What the task asks: When the line containing "- What are your preferences" appears in the entries below, begin printing there and stop after the line containing "- **Performance Benchmarks**: Desired"; print each of those lines exactly and no other line.

Listed records:
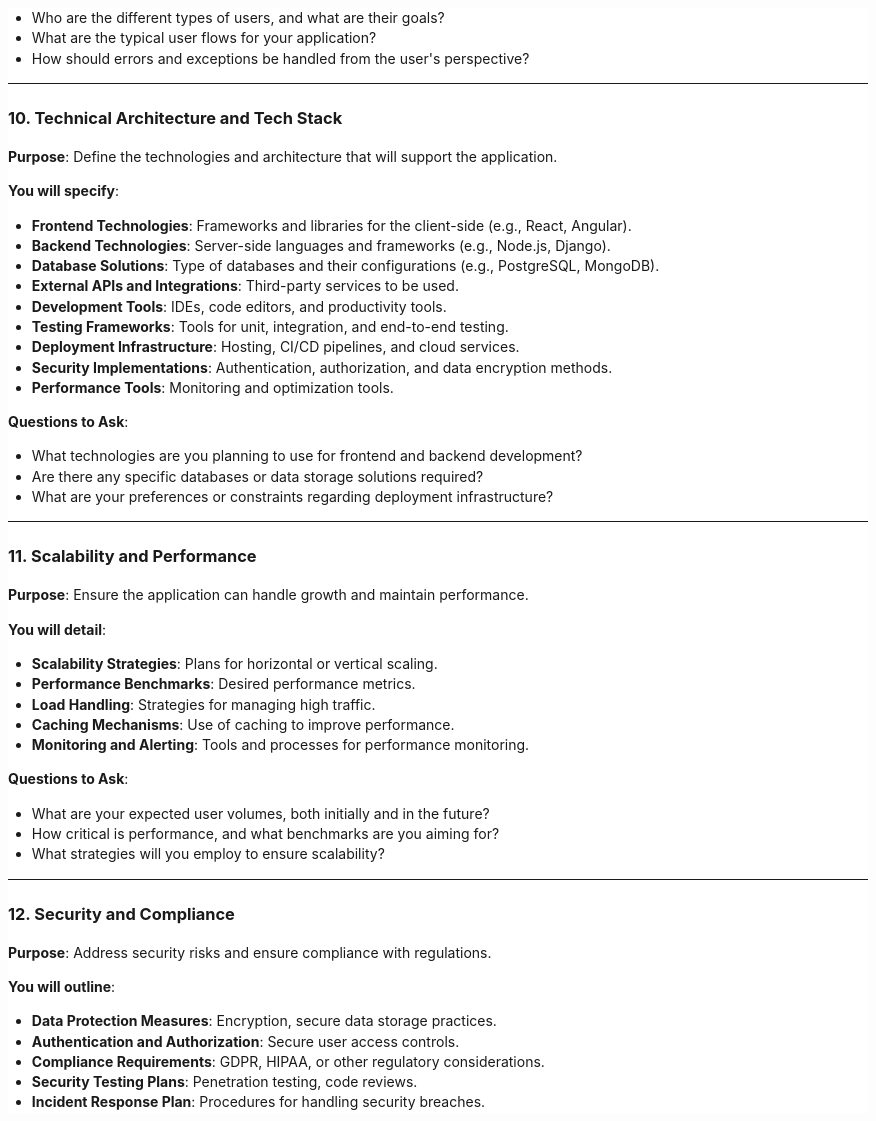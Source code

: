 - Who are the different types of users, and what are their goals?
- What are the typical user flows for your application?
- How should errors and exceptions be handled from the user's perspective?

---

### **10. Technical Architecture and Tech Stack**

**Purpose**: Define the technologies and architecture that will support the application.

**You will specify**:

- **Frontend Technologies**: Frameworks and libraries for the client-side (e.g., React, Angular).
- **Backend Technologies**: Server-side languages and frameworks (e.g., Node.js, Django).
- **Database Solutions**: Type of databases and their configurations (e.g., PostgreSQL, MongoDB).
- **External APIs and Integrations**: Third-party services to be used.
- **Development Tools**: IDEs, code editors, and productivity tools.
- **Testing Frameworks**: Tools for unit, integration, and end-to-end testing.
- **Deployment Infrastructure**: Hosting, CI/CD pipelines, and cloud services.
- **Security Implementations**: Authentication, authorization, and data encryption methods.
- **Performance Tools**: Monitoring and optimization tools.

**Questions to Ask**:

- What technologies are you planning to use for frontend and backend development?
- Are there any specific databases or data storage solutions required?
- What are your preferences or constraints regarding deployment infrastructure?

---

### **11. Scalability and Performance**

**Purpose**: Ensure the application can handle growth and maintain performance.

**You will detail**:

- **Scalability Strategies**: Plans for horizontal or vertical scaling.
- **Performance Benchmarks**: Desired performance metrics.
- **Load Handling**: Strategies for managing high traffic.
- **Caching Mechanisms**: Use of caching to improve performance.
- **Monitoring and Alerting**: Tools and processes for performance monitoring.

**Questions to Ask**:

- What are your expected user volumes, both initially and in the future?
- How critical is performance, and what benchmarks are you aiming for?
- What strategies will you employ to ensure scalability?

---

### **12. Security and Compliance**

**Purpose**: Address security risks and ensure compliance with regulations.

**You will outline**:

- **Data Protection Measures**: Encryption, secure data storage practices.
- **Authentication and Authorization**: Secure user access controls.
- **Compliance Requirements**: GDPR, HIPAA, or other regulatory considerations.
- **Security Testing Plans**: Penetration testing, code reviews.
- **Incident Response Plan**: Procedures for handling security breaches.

Written solution:
- What are your preferences or constraints regarding deployment infrastructure?

---

### **11. Scalability and Performance**

**Purpose**: Ensure the application can handle growth and maintain performance.

**You will detail**:

- **Scalability Strategies**: Plans for horizontal or vertical scaling.
- **Performance Benchmarks**: Desired performance metrics.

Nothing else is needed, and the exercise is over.